▶ [Task objective] Give the number of lines in the data that hold the string "must". Nothing else is needed.
--------------------------------
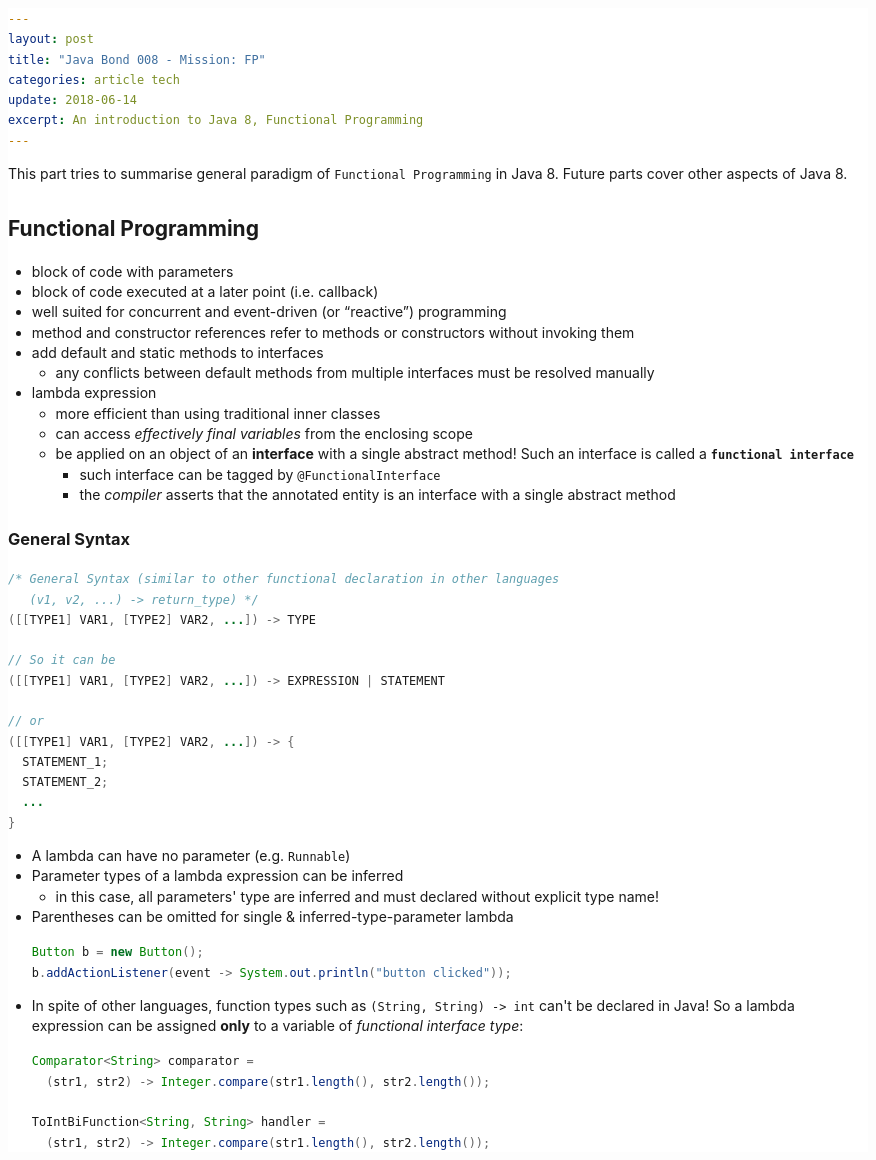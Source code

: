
 ```yaml
---
layout: post
title: "Java Bond 008 - Mission: FP"
categories: article tech
update: 2018-06-14
excerpt: An introduction to Java 8, Functional Programming
---
```


This part tries to summarise general paradigm of `Functional Programming` in Java 8. Future parts cover other aspects of Java 8.   
## Functional Programming

- block of code with parameters
- block of code executed at a later point (i.e. callback)
- well suited for concurrent and event-driven (or “reactive”) programming
- method and constructor references refer to methods or constructors without invoking them
- add default and static methods to interfaces
  - any conflicts between default methods from multiple interfaces must be resolved manually
- lambda expression
  - more efficient than using traditional inner classes
  - can access _effectively final variables_ from the enclosing scope
  - be applied on an object of an **interface** with a single abstract method! Such an interface is called a **`functional interface`**
    - such interface can be tagged by `@FunctionalInterface`
    - the _compiler_ asserts that the annotated entity is an interface with a single abstract method


### General Syntax

```java
/* General Syntax (similar to other functional declaration in other languages
   (v1, v2, ...) -> return_type) */
([[TYPE1] VAR1, [TYPE2] VAR2, ...]) -> TYPE

// So it can be 
([[TYPE1] VAR1, [TYPE2] VAR2, ...]) -> EXPRESSION | STATEMENT

// or
([[TYPE1] VAR1, [TYPE2] VAR2, ...]) -> {
  STATEMENT_1;
  STATEMENT_2;
  ...
}
```

- A lambda can have no parameter (e.g. `Runnable`)
- Parameter types of a lambda expression can be inferred
  - in this case, all parameters' type are inferred and must declared without explicit type name!
- Parentheses can be omitted for single & inferred-type-parameter lambda
  ```java
  Button b = new Button();
  b.addActionListener(event -> System.out.println("button clicked"));
  ```
- In spite of other languages, function types such as `(String, String) -> int` can't be declared in Java!
  So a lambda expression can be assigned **only** to a variable of _functional interface type_:
  ```java
  Comparator<String> comparator = 
    (str1, str2) -> Integer.compare(str1.length(), str2.length());

  ToIntBiFunction<String, String> handler =
    (str1, str2) -> Integer.compare(str1.length(), str2.length());
  ```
--------------------------------
▶ [Result of this exercise] 2